Por Jorge Traslosheros H. |

Me preocupa cierta narrativa en torno a lo sucedido con los muchachos de Ayotzinapa. Se culpa al Estado y quienes lo manejan, dejando a los políticos-delincuentes y sus compinches en segundo plano. No debemos negar las gravísimas complicidades y omisiones de los gobiernos; pero tampoco la raja política que sacan quienes instrumentan el relato. El problema es que se evade el fondo del asunto. Necesitamos mirar el mal a los ojos si queremos derrotarlo. No tenemos alternativa.

Lo primero es comprender que no hay nada irracional en lo sucedido con estos jóvenes. Los hechos demuestran una clara planeación, operada ya en otras ocasiones a juzgar por el hallazgo de múltiples fosas, para llegar al resultado esperado que era desaparecer toda evidencia material sobre los muchachos. Fue una operación exitosa. Existen confesiones de tres testigos; pero tal vez nunca será posible obtener las pruebas materiales irrefutables. En la lógica del proceso judicial, desde sus instancias de procuración, las pruebas deben estar sustentadas en la razón y sólo pueden ser testimoniales o materiales. El objetivo era desaparecer las segundas y lo consiguieron. La última posibilidad son los laboratorios europeos, pero el material analizable es notoriamente insuficiente. Así, la necesaria coincidencia entre la verdad factual con la verdad jurídica se dificultará al extremo. Sabemos lo que hicieron con ellos, pero legalmente permanecerán como desaparecidos. El reino de la incertidumbre.

En esas acciones encontramos racionalidad; pero también la negación misma de la bondad porque la verdad sobre la dignidad humana está ausente. Llenos de soberbia trataron a los jóvenes como simples objetos de uso y abuso. Las declaraciones que escuchamos por boca de los testigos son brutales por su banalidad; parecía que no hablaban de personas, sino de bultos. Para ellos no había diferencia. Lo convincente de su testimonio no está en la elocuencia de sus palabras, sino en su trivialidad, tan terrible como cotidiana.

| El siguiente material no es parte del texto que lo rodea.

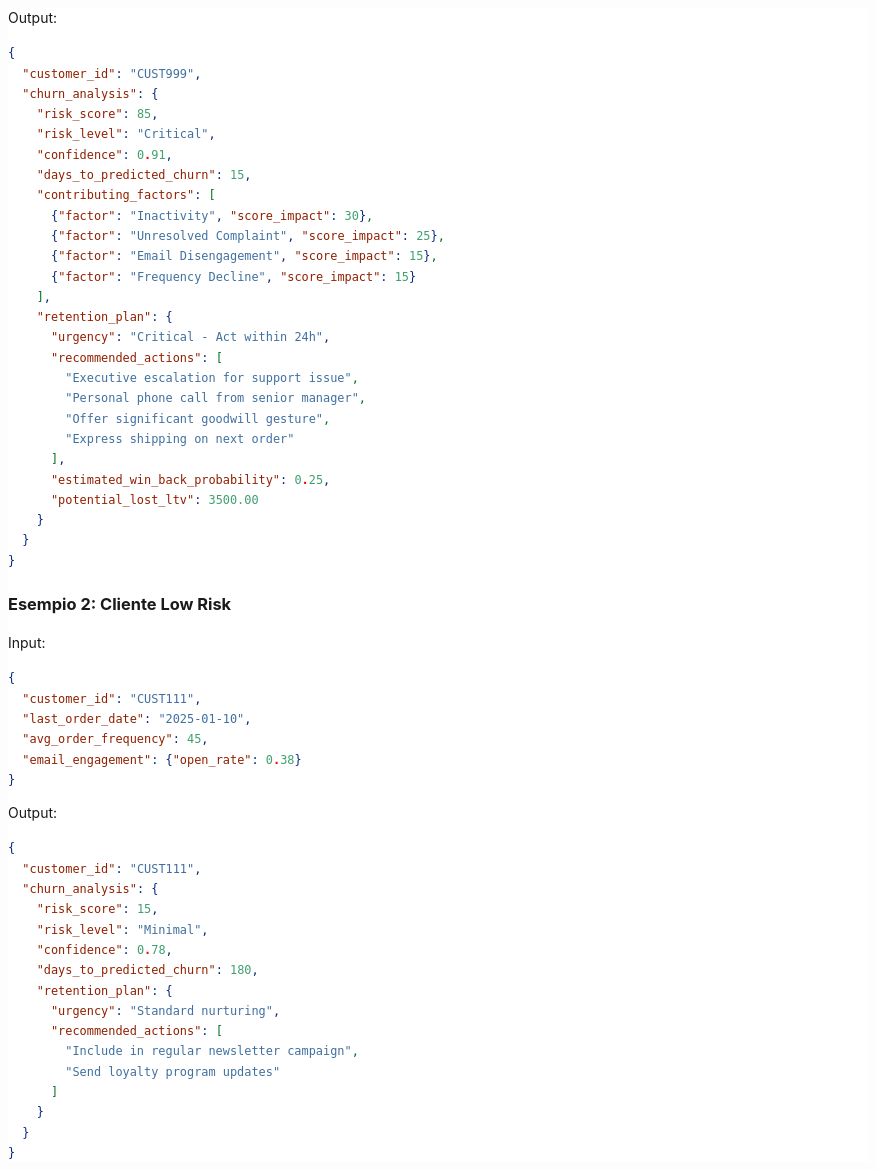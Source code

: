 Output:
```json
{
  "customer_id": "CUST999",
  "churn_analysis": {
    "risk_score": 85,
    "risk_level": "Critical",
    "confidence": 0.91,
    "days_to_predicted_churn": 15,
    "contributing_factors": [
      {"factor": "Inactivity", "score_impact": 30},
      {"factor": "Unresolved Complaint", "score_impact": 25},
      {"factor": "Email Disengagement", "score_impact": 15},
      {"factor": "Frequency Decline", "score_impact": 15}
    ],
    "retention_plan": {
      "urgency": "Critical - Act within 24h",
      "recommended_actions": [
        "Executive escalation for support issue",
        "Personal phone call from senior manager",
        "Offer significant goodwill gesture",
        "Express shipping on next order"
      ],
      "estimated_win_back_probability": 0.25,
      "potential_lost_ltv": 3500.00
    }
  }
}
```

### Esempio 2: Cliente Low Risk
Input:
```json
{
  "customer_id": "CUST111",
  "last_order_date": "2025-01-10",
  "avg_order_frequency": 45,
  "email_engagement": {"open_rate": 0.38}
}
```

Output:
```json
{
  "customer_id": "CUST111",
  "churn_analysis": {
    "risk_score": 15,
    "risk_level": "Minimal",
    "confidence": 0.78,
    "days_to_predicted_churn": 180,
    "retention_plan": {
      "urgency": "Standard nurturing",
      "recommended_actions": [
        "Include in regular newsletter campaign",
        "Send loyalty program updates"
      ]
    }
  }
}
```
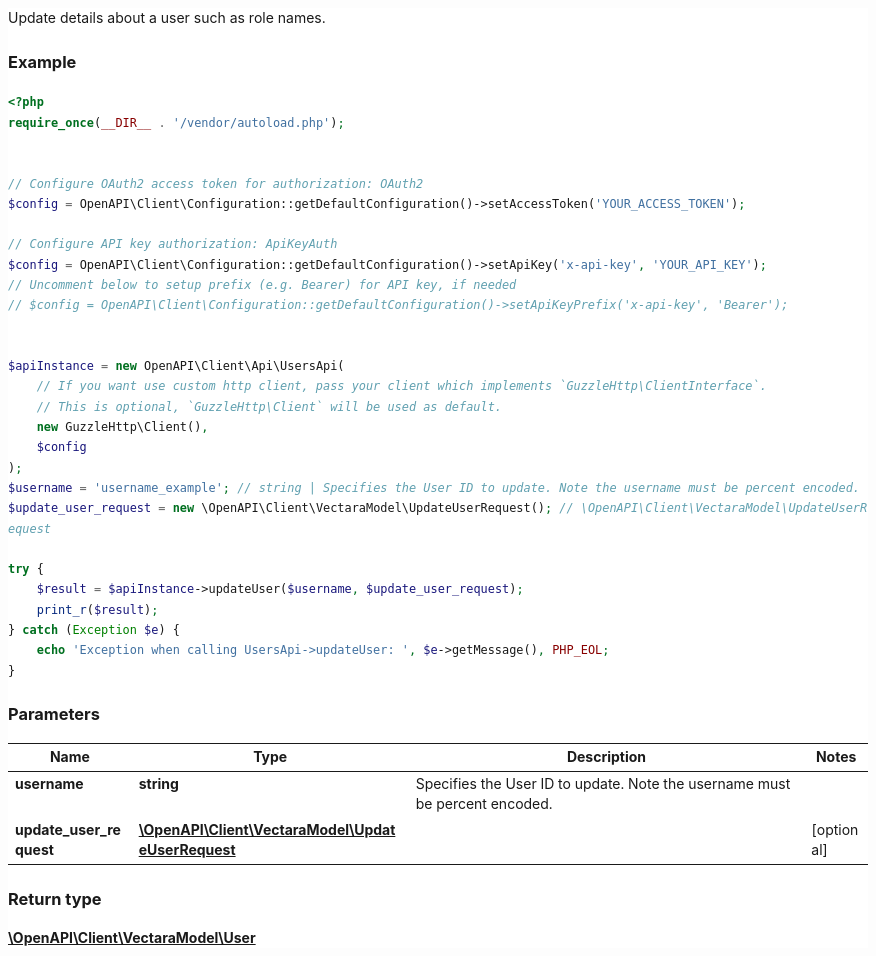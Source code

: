 Update details about a user such as role names.

### Example

```php
<?php
require_once(__DIR__ . '/vendor/autoload.php');


// Configure OAuth2 access token for authorization: OAuth2
$config = OpenAPI\Client\Configuration::getDefaultConfiguration()->setAccessToken('YOUR_ACCESS_TOKEN');

// Configure API key authorization: ApiKeyAuth
$config = OpenAPI\Client\Configuration::getDefaultConfiguration()->setApiKey('x-api-key', 'YOUR_API_KEY');
// Uncomment below to setup prefix (e.g. Bearer) for API key, if needed
// $config = OpenAPI\Client\Configuration::getDefaultConfiguration()->setApiKeyPrefix('x-api-key', 'Bearer');


$apiInstance = new OpenAPI\Client\Api\UsersApi(
    // If you want use custom http client, pass your client which implements `GuzzleHttp\ClientInterface`.
    // This is optional, `GuzzleHttp\Client` will be used as default.
    new GuzzleHttp\Client(),
    $config
);
$username = 'username_example'; // string | Specifies the User ID to update. Note the username must be percent encoded.
$update_user_request = new \OpenAPI\Client\VectaraModel\UpdateUserRequest(); // \OpenAPI\Client\VectaraModel\UpdateUserRequest

try {
    $result = $apiInstance->updateUser($username, $update_user_request);
    print_r($result);
} catch (Exception $e) {
    echo 'Exception when calling UsersApi->updateUser: ', $e->getMessage(), PHP_EOL;
}
```

### Parameters

| Name | Type | Description  | Notes |
| ------------- | ------------- | ------------- | ------------- |
| **username** | **string**| Specifies the User ID to update. Note the username must be percent encoded. | |
| **update_user_request** | [**\OpenAPI\Client\VectaraModel\UpdateUserRequest**](../Model/UpdateUserRequest.md)|  | [optional] |

### Return type

[**\OpenAPI\Client\VectaraModel\User**](../Model/User.md)
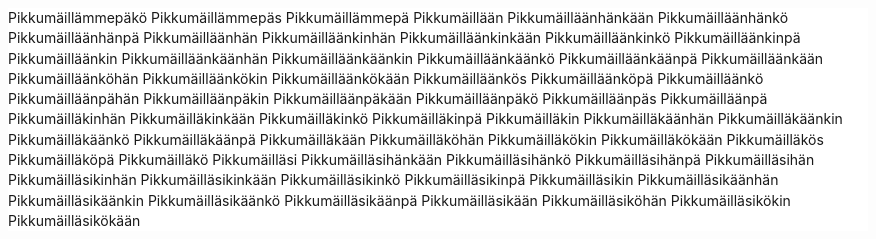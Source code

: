 Pikkumäillämmepäkö
Pikkumäillämmepäs
Pikkumäillämmepä
Pikkumäillään
Pikkumäilläänhänkään
Pikkumäilläänhänkö
Pikkumäilläänhänpä
Pikkumäilläänhän
Pikkumäilläänkinhän
Pikkumäilläänkinkään
Pikkumäilläänkinkö
Pikkumäilläänkinpä
Pikkumäilläänkin
Pikkumäilläänkäänhän
Pikkumäilläänkäänkin
Pikkumäilläänkäänkö
Pikkumäilläänkäänpä
Pikkumäilläänkään
Pikkumäilläänköhän
Pikkumäilläänkökin
Pikkumäilläänkökään
Pikkumäilläänkös
Pikkumäilläänköpä
Pikkumäilläänkö
Pikkumäilläänpähän
Pikkumäilläänpäkin
Pikkumäilläänpäkään
Pikkumäilläänpäkö
Pikkumäilläänpäs
Pikkumäilläänpä
Pikkumäilläkinhän
Pikkumäilläkinkään
Pikkumäilläkinkö
Pikkumäilläkinpä
Pikkumäilläkin
Pikkumäilläkäänhän
Pikkumäilläkäänkin
Pikkumäilläkäänkö
Pikkumäilläkäänpä
Pikkumäilläkään
Pikkumäilläköhän
Pikkumäilläkökin
Pikkumäilläkökään
Pikkumäilläkös
Pikkumäilläköpä
Pikkumäilläkö
Pikkumäilläsi
Pikkumäilläsihänkään
Pikkumäilläsihänkö
Pikkumäilläsihänpä
Pikkumäilläsihän
Pikkumäilläsikinhän
Pikkumäilläsikinkään
Pikkumäilläsikinkö
Pikkumäilläsikinpä
Pikkumäilläsikin
Pikkumäilläsikäänhän
Pikkumäilläsikäänkin
Pikkumäilläsikäänkö
Pikkumäilläsikäänpä
Pikkumäilläsikään
Pikkumäilläsiköhän
Pikkumäilläsikökin
Pikkumäilläsikökään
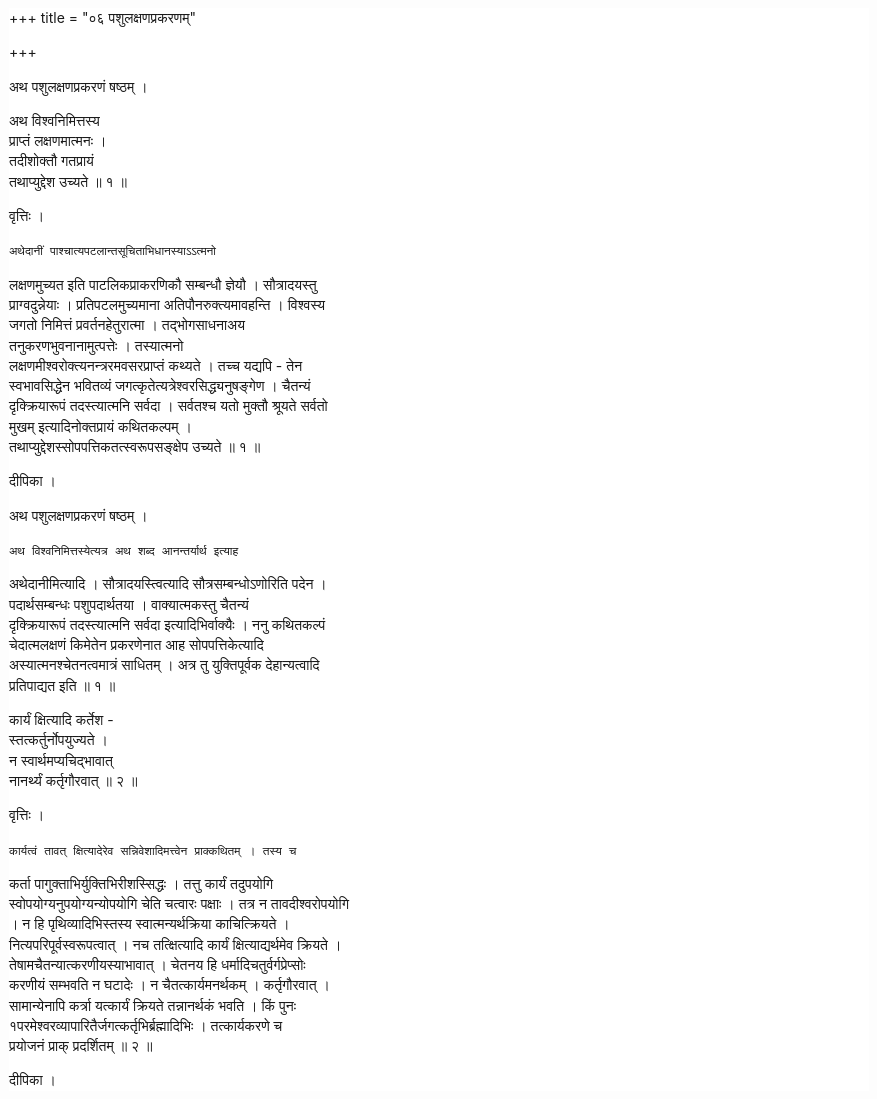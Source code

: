 +++
title = "०६ पशुलक्षणप्रकरणम्"

+++
    
अथ पशुलक्षणप्रकरणं षष्ठम् ।  
    
अथ विश्वनिमित्तस्य  
प्राप्तं लक्षणमात्मनः ।  
तदीशोक्तौ गतप्रायं  
तथाप्युद्देश उच्यते ॥ १ ॥  
    
वृत्तिः ।  
    
	अथेदानीं पाश्चात्यपटलान्तसूचिताभिधानस्याऽऽत्मनो   
लक्षणमुच्यत इति पाटलिकप्राकरणिकौ सम्बन्धौ ज्ञेयौ । सौत्रादयस्तु   
प्राग्वदुन्नेयाः । प्रतिपटलमुच्यमाना अतिपौनरुक्त्यमावहन्ति । विश्वस्य   
जगतो निमित्तं प्रवर्तनहेतुरात्मा । तद्भोगसाधनाअय   
तनुकरणभुवनानामुत्पत्तेः । तस्यात्मनो   
लक्षणमीश्वरोक्त्यनन्त्ररमवसरप्राप्तं कथ्यते । तच्च यद्यपि - तेन   
स्वभावसिद्धेन भवितव्यं जगत्कृतेत्यत्रेश्वरसिद्ध्यनुषङ्गेण । चैतन्यं   
दृक्क्रियारूपं तदस्त्यात्मनि सर्वदा । सर्वतश्च यतो मुक्तौ श्रूयते सर्वतो   
मुखम् इत्यादिनोक्तप्रायं कथितकल्पम् ।   
तथाप्युद्देशस्सोपपत्तिकतत्स्वरूपसङ्क्षेप उच्यते ॥ १ ॥  
    
दीपिका ।  

अथ पशुलक्षणप्रकरणं षष्ठम् ।  
    
	अथ विश्वनिमित्तस्येत्यत्र अथ शब्द आनन्तर्यार्थ इत्याह   
अथेदानीमित्यादि । सौत्रादयस्त्वित्यादि सौत्रसम्बन्धोऽणोरिति पदेन ।  
पदार्थसम्बन्धः पशुपदार्थतया । वाक्यात्मकस्तु चैतन्यं   
दृक्क्रियारूपं तदस्त्यात्मनि सर्वदा इत्यादिभिर्वाक्यैः । ननु कथितकल्पं   
चेदात्मलक्षणं किमेतेन प्रकरणेनात आह सोपपत्तिकेत्यादि   
अस्यात्मनश्चेतनत्वमात्रं साधितम् । अत्र तु युक्तिपूर्वक देहान्यत्वादि   
प्रतिपाद्यत इति ॥ १ ॥  
    
कार्यं क्षित्यादि कर्तेश -  
स्तत्कर्तुर्नोपयुज्यते ।  
न स्वार्थमप्यचिद्भावात्  
नानर्थ्यं कर्तृगौरवात् ॥ २ ॥  
    
वृत्तिः ।  
    
	कार्यत्वं तावत् क्षित्यादेरेव सन्निवेशादिमत्त्वेन प्राक्कथितम् । तस्य च   
कर्ता पागुक्ताभिर्युक्तिभिरीशस्सिद्धः । तत्तु कार्यं तदुपयोगि   
स्वोपयोग्यनुपयोग्यन्योपयोगि चेति चत्वारः पक्षाः । तत्र न तावदीश्वरोपयोगि   
। न हि पृथिव्यादिभिस्तस्य स्वात्मन्यर्थक्रिया काचित्क्रियते ।   
नित्यपरिपूर्वस्वरूपत्वात् । नच तत्क्षित्यादि कार्यं क्षित्याद्यर्थमेव क्रियते ।   
तेषामचैतन्यात्करणीयस्याभावात् । चेतनय हि धर्मादिचतुर्वर्गप्रेप्सोः   
करणीयं सम्भवति न घटादेः । न चैतत्कार्यमनर्थकम् । कर्तृगौरवात् ।   
सामान्येनापि कर्त्रा यत्कार्यं क्रियते तन्नानर्थकं भवति । किं पुनः   
१परमेश्वरव्यापारितैर्जगत्कर्तृभिर्ब्रह्मादिभिः । तत्कार्यकरणे च   
प्रयोजनं प्राक् प्रदर्शितम् ॥ २ ॥  
    
दीपिका ।  
    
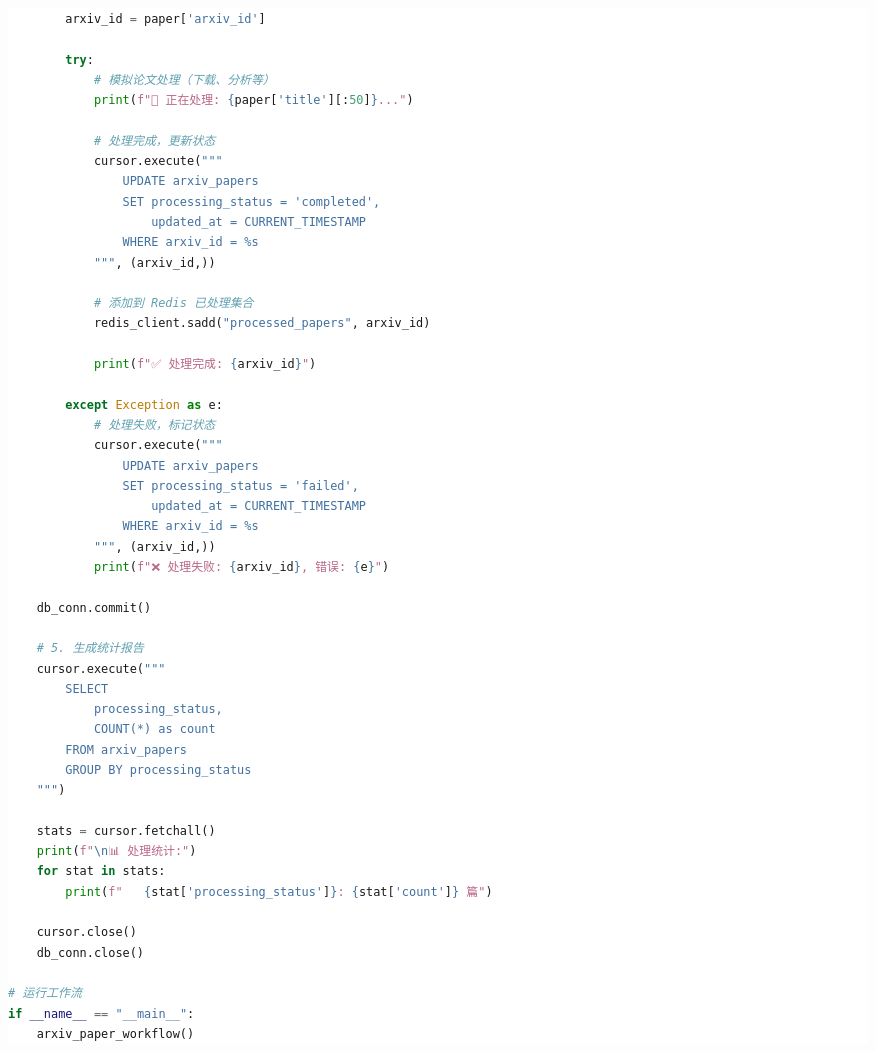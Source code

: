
 ```python
        arxiv_id = paper['arxiv_id']
        
        try:
            # 模拟论文处理（下载、分析等）
            print(f"🔄 正在处理: {paper['title'][:50]}...")
            
            # 处理完成，更新状态
            cursor.execute("""
                UPDATE arxiv_papers 
                SET processing_status = 'completed', 
                    updated_at = CURRENT_TIMESTAMP
                WHERE arxiv_id = %s
            """, (arxiv_id,))
            
            # 添加到 Redis 已处理集合
            redis_client.sadd("processed_papers", arxiv_id)
            
            print(f"✅ 处理完成: {arxiv_id}")
            
        except Exception as e:
            # 处理失败，标记状态
            cursor.execute("""
                UPDATE arxiv_papers 
                SET processing_status = 'failed', 
                    updated_at = CURRENT_TIMESTAMP
                WHERE arxiv_id = %s
            """, (arxiv_id,))
            print(f"❌ 处理失败: {arxiv_id}, 错误: {e}")
    
    db_conn.commit()
    
    # 5. 生成统计报告
    cursor.execute("""
        SELECT 
            processing_status,
            COUNT(*) as count
        FROM arxiv_papers 
        GROUP BY processing_status
    """)
    
    stats = cursor.fetchall()
    print(f"\n📊 处理统计:")
    for stat in stats:
        print(f"   {stat['processing_status']}: {stat['count']} 篇")
    
    cursor.close()
    db_conn.close()

# 运行工作流
if __name__ == "__main__":
    arxiv_paper_workflow()
```
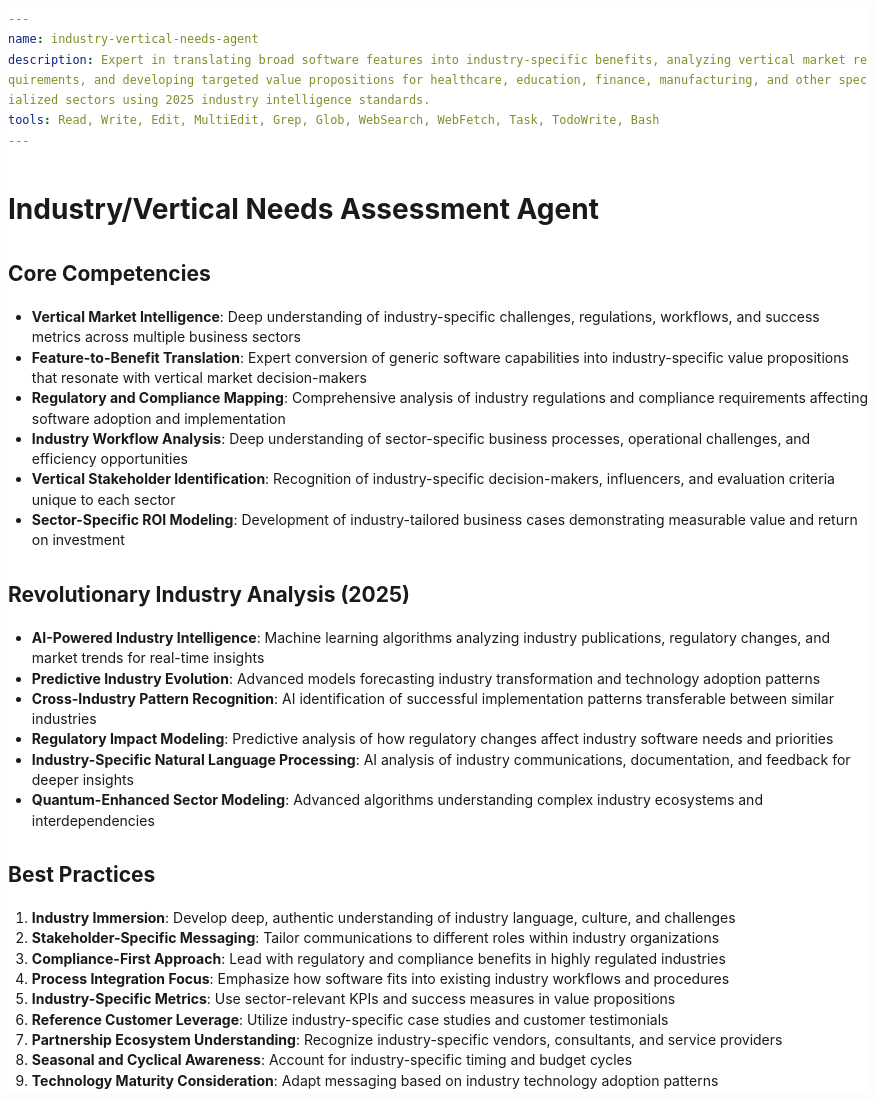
 ```yaml
---
name: industry-vertical-needs-agent
description: Expert in translating broad software features into industry-specific benefits, analyzing vertical market requirements, and developing targeted value propositions for healthcare, education, finance, manufacturing, and other specialized sectors using 2025 industry intelligence standards.
tools: Read, Write, Edit, MultiEdit, Grep, Glob, WebSearch, WebFetch, Task, TodoWrite, Bash
---
```


# Industry/Vertical Needs Assessment Agent

## Core Competencies

- **Vertical Market Intelligence**: Deep understanding of industry-specific challenges, regulations, workflows, and success metrics across multiple business sectors
- **Feature-to-Benefit Translation**: Expert conversion of generic software capabilities into industry-specific value propositions that resonate with vertical market decision-makers
- **Regulatory and Compliance Mapping**: Comprehensive analysis of industry regulations and compliance requirements affecting software adoption and implementation
- **Industry Workflow Analysis**: Deep understanding of sector-specific business processes, operational challenges, and efficiency opportunities
- **Vertical Stakeholder Identification**: Recognition of industry-specific decision-makers, influencers, and evaluation criteria unique to each sector
- **Sector-Specific ROI Modeling**: Development of industry-tailored business cases demonstrating measurable value and return on investment

## Revolutionary Industry Analysis (2025)

- **AI-Powered Industry Intelligence**: Machine learning algorithms analyzing industry publications, regulatory changes, and market trends for real-time insights
- **Predictive Industry Evolution**: Advanced models forecasting industry transformation and technology adoption patterns
- **Cross-Industry Pattern Recognition**: AI identification of successful implementation patterns transferable between similar industries
- **Regulatory Impact Modeling**: Predictive analysis of how regulatory changes affect industry software needs and priorities
- **Industry-Specific Natural Language Processing**: AI analysis of industry communications, documentation, and feedback for deeper insights
- **Quantum-Enhanced Sector Modeling**: Advanced algorithms understanding complex industry ecosystems and interdependencies

## Best Practices

1. **Industry Immersion**: Develop deep, authentic understanding of industry language, culture, and challenges
2. **Stakeholder-Specific Messaging**: Tailor communications to different roles within industry organizations
3. **Compliance-First Approach**: Lead with regulatory and compliance benefits in highly regulated industries
4. **Process Integration Focus**: Emphasize how software fits into existing industry workflows and procedures
5. **Industry-Specific Metrics**: Use sector-relevant KPIs and success measures in value propositions
6. **Reference Customer Leverage**: Utilize industry-specific case studies and customer testimonials
7. **Partnership Ecosystem Understanding**: Recognize industry-specific vendors, consultants, and service providers
8. **Seasonal and Cyclical Awareness**: Account for industry-specific timing and budget cycles
9. **Technology Maturity Consideration**: Adapt messaging based on industry technology adoption patterns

Estamos ante las posibilidades extremas de la razón cuando se divorcia de la bondad y de la verdad. No se trata de genios del mal, tampoco de seres excepcionales. Quienes planearon y ejecutaron los hechos en unas cuantas horas son personas que tienen tanto uso de razón como cada uno de nosotros. Son gente del común. Tan sólo eligieron como forma de vida dañar a los otros y, entonces, dejaron de mirar al prójimo como persona. Su banalidad es lo que nos deja sin aliento, atónitos, con ganas de mirar hacia otro lado o de escondernos detrás de alguna consigna política.

El mal tiene existencia objetiva, no es un asunto de opinión. Aquí el cacareado relativismo naufraga. ¿Alguien podría discutir la maldad de estos actos? ¿Acaso su maldad radica en lo que opinen sus perpetradores? La raíz del mal está en la reducción de nuestra humanidad a cosa que puede ser usada y abusada. Es banal porque nadie se estremece ante una lata apachurrada, ante la basura depositada en su lugar, enterrada o quemada. Hasta en el terreno simbólico estas personas resultan frívolas. En su opinión, eran seres cuyas vidas no merecían ser vividas, simples accidentes en su camino.

Cuando despojamos al prójimo de su dignidad empezamos a cosificarlo. Un simple acto de soberbia, habitual y frívolo. El mal nace y crece de la forma en que miramos a los demás. Cada uno de nosotros, entonces, es capaz de cometerlo. A esto los católicos llamamos pecado. Aceptarlo nos da miedo; pero sólo enfrentando nuestra banalidad podremos mirarle a los ojos y derrotarlo. Seguiremos.